The virus is able to establish a latent infection in the host upon a short acute phase. While serological tests such as ELISA and SNT currently used for surveilling the absence of BoHV-1, detect also latently infected animals, they are not useful during an acute outbreak as many animals may not have seroconverted yet.  Specific real-time PCRs are available but require expensive equipment, time and experience. In contrast to PCR, LAMP requires no DNA extraction and no thermal cycler, only a standard heat block, and results may be visualised e.g. by difference in colour of the reaction buffer. Hence, it even enables pen-side testing and has proven helpful in virus-diagnosis under field conditions such as in regions without access to laboratory equipment.

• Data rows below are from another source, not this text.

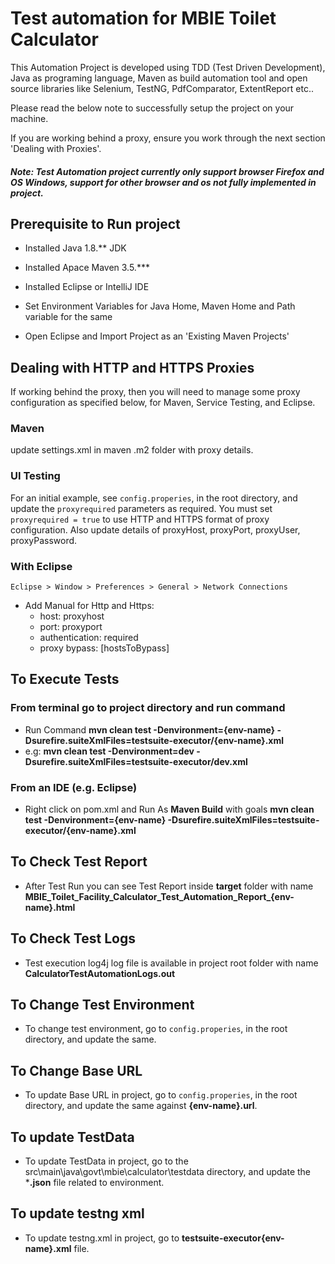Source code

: # Test automation for MBIE Toilet Calculator

This Automation Project is developed using TDD (Test Driven Development), Java as programing language, Maven as build automation tool and open source libraries like Selenium, TestNG, PdfComparator, ExtentReport etc..

Please read the below note to successfully setup the project on your machine.

If you are working behind a proxy, ensure you work through the next section 'Dealing with Proxies'.   

##### Note: Test Automation project currently only support browser Firefox and OS Windows, support for other browser and os not fully implemented in project.
## Prerequisite to Run project
* Installed Java 1.8.** JDK
* Installed Apace Maven 3.5.***
* Installed Eclipse or IntelliJ IDE
* Set Environment Variables for Java Home, Maven Home and Path variable for the same

* Open Eclipse and Import Project as an 'Existing Maven Projects'

## Dealing with HTTP and HTTPS Proxies
If working behind the proxy, then you will need to manage some proxy configuration as specified below, for Maven, Service Testing, and Eclipse.

### Maven
update settings.xml in maven .m2 folder with proxy details.

### UI Testing
For an initial example, see `config.properies`, in the root directory, and update the `proxyrequired` parameters as required. You must set `proxyrequired = true` to use HTTP and HTTPS format of proxy configuration. Also update details of proxyHost, proxyPort, proxyUser, proxyPassword. 

### With Eclipse
`Eclipse > Window > Preferences > General > Network Connections`

* Add Manual for Http and Https: 
  * host: proxyhost
  * port: proxyport
  * authentication: required
  * proxy bypass: [hostsToBypass]
 
## To Execute Tests
###  From terminal go to project directory and run command
* Run Command **mvn clean test -Denvironment={env-name} -Dsurefire.suiteXmlFiles=testsuite-executor/{env-name}.xml**
* e.g: **mvn clean test -Denvironment=dev -Dsurefire.suiteXmlFiles=testsuite-executor/dev.xml**
  
### From an IDE (e.g. Eclipse)
* Right click on pom.xml and Run As **Maven Build** with goals **mvn clean test -Denvironment={env-name} -Dsurefire.suiteXmlFiles=testsuite-executor/{env-name}.xml**

## To Check Test Report
* After Test Run you can see Test Report inside **target** folder with name **MBIE_Toilet_Facility_Calculator_Test_Automation_Report_{env-name}.html**

## To Check Test Logs
* Test execution log4j log file is available in project root folder with name **CalculatorTestAutomationLogs.out**

## To Change Test Environment
* To change test environment, go to `config.properies`, in the root directory, and update the same.
 
## To Change Base URL
* To update Base URL in project, go to `config.properies`, in the root directory, and update the same against **{env-name}.url**.

## To update TestData
* To update TestData in project, go to the src\main\java\govt\mbie\calculator\testdata directory, and update the ***.json** file related to environment.

## To update testng xml
* To update testng.xml in project, go to **testsuite-executor\{env-name}.xml** file.
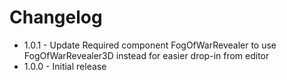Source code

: # Changelog
- 1.0.1 - Update Required component FogOfWarRevealer to use FogOfWarRevealer3D instead for easier drop-in from editor
- 1.0.0 - Initial release
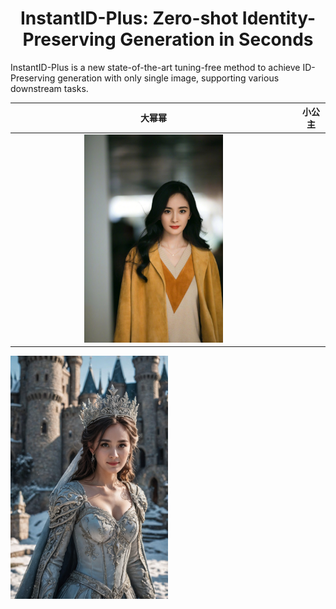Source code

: <div align="center">
<h1>InstantID-Plus: Zero-shot Identity-Preserving Generation in Seconds</h1>

</div>

InstantID-Plus is a new state-of-the-art tuning-free method to achieve ID-Preserving generation with only single image, supporting various downstream tasks.

大幂幂 | 小公主
:-------------------------:|:-------------------------:
<img src="data/yangmi.jpg" alt="img" style="width: 50%;"> | 
<img src="data/res_yangmi.jpg" alt="img" style="width: 50%;">
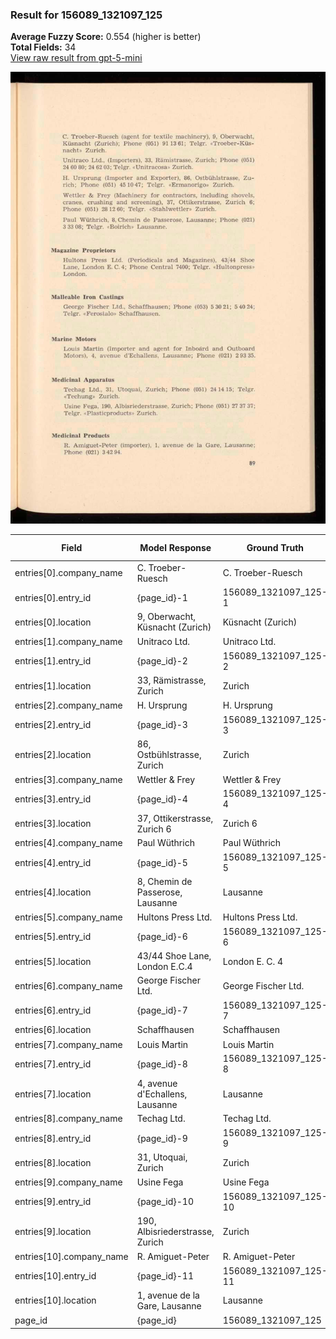 ### Result for 156089_1321097_125
**Average Fuzzy Score:** 0.554 (higher is better)<br>
**Total Fields:** 34<br>
[View raw result from gpt-5-mini](https://github.com/RISE-UNIBAS/humanities_data_benchmark/blob/main/results/2025-10-28/T0349/request_T0349_156089_1321097_125.json)

<img src="https://github.com/RISE-UNIBAS/humanities_data_benchmark/blob/main/benchmarks/company_lists/images/156089_1321097_125.jpg?raw=true" alt="156089_1321097_125" width="600px">

| Field | Model Response | Ground Truth | Fuzzy Score | Match |
|-------|----------------|--------------|-------------|-------|
| entries[0].company_name | C. Troeber-Ruesch | C. Troeber-Ruesch | 1.000 | ✅ |
| entries[0].entry_id | {page_id}-1 | 156089_1321097_125-1 | 0.194 | ❌ |
| entries[0].location | 9, Oberwacht, Küsnacht (Zurich) | Küsnacht (Zurich) | 0.708 | ❌ |
| entries[1].company_name | Unitraco Ltd. | Unitraco Ltd. | 1.000 | ✅ |
| entries[1].entry_id | {page_id}-2 | 156089_1321097_125-2 | 0.194 | ❌ |
| entries[1].location | 33, Rämistrasse, Zurich | Zurich | 0.414 | ❌ |
| entries[2].company_name | H. Ursprung | H. Ursprung | 1.000 | ✅ |
| entries[2].entry_id | {page_id}-3 | 156089_1321097_125-3 | 0.194 | ❌ |
| entries[2].location | 86, Ostbühlstrasse, Zurich | Zurich | 0.375 | ❌ |
| entries[3].company_name | Wettler & Frey | Wettler & Frey | 1.000 | ✅ |
| entries[3].entry_id | {page_id}-4 | 156089_1321097_125-4 | 0.194 | ❌ |
| entries[3].location | 37, Ottikerstrasse, Zurich 6 | Zurich 6 | 0.444 | ❌ |
| entries[4].company_name | Paul Wüthrich | Paul Wüthrich | 1.000 | ✅ |
| entries[4].entry_id | {page_id}-5 | 156089_1321097_125-5 | 0.194 | ❌ |
| entries[4].location | 8, Chemin de Passerose, Lausanne | Lausanne | 0.400 | ❌ |
| entries[5].company_name | Hultons Press Ltd. | Hultons Press Ltd. | 1.000 | ✅ |
| entries[5].entry_id | {page_id}-6 | 156089_1321097_125-6 | 0.194 | ❌ |
| entries[5].location | 43/44 Shoe Lane, London E.C.4 | London E. C. 4 | 0.558 | ❌ |
| entries[6].company_name | George Fischer Ltd. | George Fischer Ltd. | 1.000 | ✅ |
| entries[6].entry_id | {page_id}-7 | 156089_1321097_125-7 | 0.194 | ❌ |
| entries[6].location | Schaffhausen | Schaffhausen | 1.000 | ✅ |
| entries[7].company_name | Louis Martin | Louis Martin | 1.000 | ✅ |
| entries[7].entry_id | {page_id}-8 | 156089_1321097_125-8 | 0.194 | ❌ |
| entries[7].location | 4, avenue d'Echallens, Lausanne | Lausanne | 0.410 | ❌ |
| entries[8].company_name | Techag Ltd. | Techag Ltd. | 1.000 | ✅ |
| entries[8].entry_id | {page_id}-9 | 156089_1321097_125-9 | 0.194 | ❌ |
| entries[8].location | 31, Utoquai, Zurich | Zurich | 0.480 | ❌ |
| entries[9].company_name | Usine Fega | Usine Fega | 1.000 | ✅ |
| entries[9].entry_id | {page_id}-10 | 156089_1321097_125-10 | 0.242 | ❌ |
| entries[9].location | 190, Albisriederstrasse, Zurich | Zurich | 0.324 | ❌ |
| entries[10].company_name | R. Amiguet-Peter | R. Amiguet-Peter | 1.000 | ✅ |
| entries[10].entry_id | {page_id}-11 | 156089_1321097_125-11 | 0.242 | ❌ |
| entries[10].location | 1, avenue de la Gare, Lausanne | Lausanne | 0.421 | ❌ |
| page_id | {page_id} | 156089_1321097_125 | 0.074 | ❌ |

Therefore, a LAMP-based diagnostic tool for detection of BoHV-1 during the acute phase using easy to get sample material such as nasal swabs will be developed and evaluated. Experiments using primers designed in a genome region with particularly low GC-content provide most promising results. After optimisation of conditions and primer concentrations, optical read-outs and control by measuring final DNA concentrations revealed specific amplification of BoHV-1. In next steps, bovine nasal swabs spiked with BoHV-1 and real positive material from abroad will be used to test the suitability of the test under field conditions.